● **EXERCISE**
Identify all lines below that hold "acceptance" and collect them.

● **Dataset entries**

* * * * *

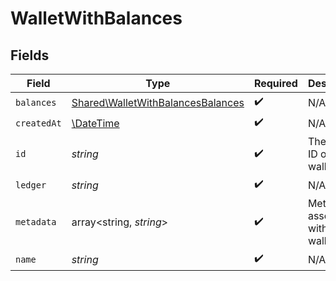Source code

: # WalletWithBalances


## Fields

| Field                                                                                  | Type                                                                                   | Required                                                                               | Description                                                                            |
| -------------------------------------------------------------------------------------- | -------------------------------------------------------------------------------------- | -------------------------------------------------------------------------------------- | -------------------------------------------------------------------------------------- |
| `balances`                                                                             | [Shared\WalletWithBalancesBalances](../../Models/Shared/WalletWithBalancesBalances.md) | :heavy_check_mark:                                                                     | N/A                                                                                    |
| `createdAt`                                                                            | [\DateTime](https://www.php.net/manual/en/class.datetime.php)                          | :heavy_check_mark:                                                                     | N/A                                                                                    |
| `id`                                                                                   | *string*                                                                               | :heavy_check_mark:                                                                     | The unique ID of the wallet.                                                           |
| `ledger`                                                                               | *string*                                                                               | :heavy_check_mark:                                                                     | N/A                                                                                    |
| `metadata`                                                                             | array<string, *string*>                                                                | :heavy_check_mark:                                                                     | Metadata associated with the wallet.                                                   |
| `name`                                                                                 | *string*                                                                               | :heavy_check_mark:                                                                     | N/A                                                                                    |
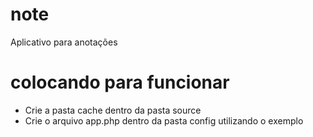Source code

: # note
Aplicativo para anotações
# colocando para funcionar
- Crie a pasta cache dentro da pasta source
- Crie o arquivo app.php dentro da pasta config utilizando o exemplo
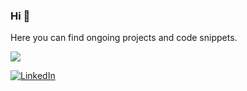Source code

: ### Hi 👋
Here you can find ongoing projects and code snippets.

<img align="center" src="https://github-readme-stats.vercel.app/api/top-langs/?username=safkmoem3f&theme=vue>" />

<!-- Links -->
[![LinkedIn][1]](https://raw.githubusercontent.com/safkmoem3f/safkmoem3f/master/linkedin_logo.png)

[1]: <img src="https://raw.githubusercontent.com/safkmoem3f/safkmoem3f/master/linkedin_logo.png">

[2]: https://www.linkedin.com/in/melinda-backstrom/
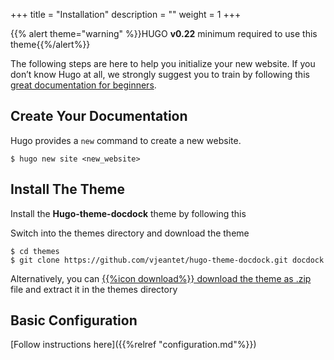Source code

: +++
title = "Installation"
description = ""
weight = 1
+++

{{% alert theme="warning" %}}HUGO **v0.22** minimum required to use this theme{{%/alert%}}

The following steps are here to help you initialize your new website. If you don’t know Hugo at all, we strongly suggest you to train by following this [great documentation for beginners](https://gohugo.io/overview/quickstart/).
<!--more-->

## Create Your Documentation

Hugo provides a `new` command to create a new website.

	$ hugo new site <new_website>

## Install The Theme

Install the **Hugo-theme-docdock** theme by following this 

Switch into the themes directory and download the theme

	$ cd themes
	$ git clone https://github.com/vjeantet/hugo-theme-docdock.git docdock

Alternatively, you can [{{%icon download%}} download the theme as .zip](https://github.com/vjeantet/hugo-theme-docdock/archive/master.zip) file and extract it in the themes directory

## Basic Configuration

[Follow instructions here]({{%relref "configuration.md"%}})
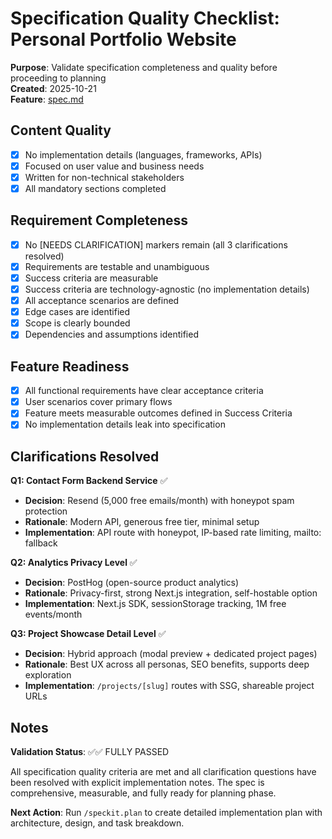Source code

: # Specification Quality Checklist: Personal Portfolio Website

**Purpose**: Validate specification completeness and quality before proceeding to planning  
**Created**: 2025-10-21  
**Feature**: [spec.md](../spec.md)

## Content Quality

- [x] No implementation details (languages, frameworks, APIs)
- [x] Focused on user value and business needs
- [x] Written for non-technical stakeholders
- [x] All mandatory sections completed

## Requirement Completeness

- [x] No [NEEDS CLARIFICATION] markers remain (all 3 clarifications resolved)
- [x] Requirements are testable and unambiguous
- [x] Success criteria are measurable
- [x] Success criteria are technology-agnostic (no implementation details)
- [x] All acceptance scenarios are defined
- [x] Edge cases are identified
- [x] Scope is clearly bounded
- [x] Dependencies and assumptions identified

## Feature Readiness

- [x] All functional requirements have clear acceptance criteria
- [x] User scenarios cover primary flows
- [x] Feature meets measurable outcomes defined in Success Criteria
- [x] No implementation details leak into specification

## Clarifications Resolved

**Q1: Contact Form Backend Service** ✅
- **Decision**: Resend (5,000 free emails/month) with honeypot spam protection
- **Rationale**: Modern API, generous free tier, minimal setup
- **Implementation**: API route with honeypot, IP-based rate limiting, mailto: fallback

**Q2: Analytics Privacy Level** ✅
- **Decision**: PostHog (open-source product analytics)
- **Rationale**: Privacy-first, strong Next.js integration, self-hostable option
- **Implementation**: Next.js SDK, sessionStorage tracking, 1M free events/month

**Q3: Project Showcase Detail Level** ✅
- **Decision**: Hybrid approach (modal preview + dedicated project pages)
- **Rationale**: Best UX across all personas, SEO benefits, supports deep exploration
- **Implementation**: `/projects/[slug]` routes with SSG, shareable project URLs

## Notes

**Validation Status**: ✅✅ FULLY PASSED

All specification quality criteria are met and all clarification questions have been resolved with explicit implementation notes. The spec is comprehensive, measurable, and fully ready for planning phase.

**Next Action**: Run `/speckit.plan` to create detailed implementation plan with architecture, design, and task breakdown.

* * * * *

● **ANSWER SECTION**
- [x] All acceptance scenarios are defined
- [x] All functional requirements have clear acceptance criteria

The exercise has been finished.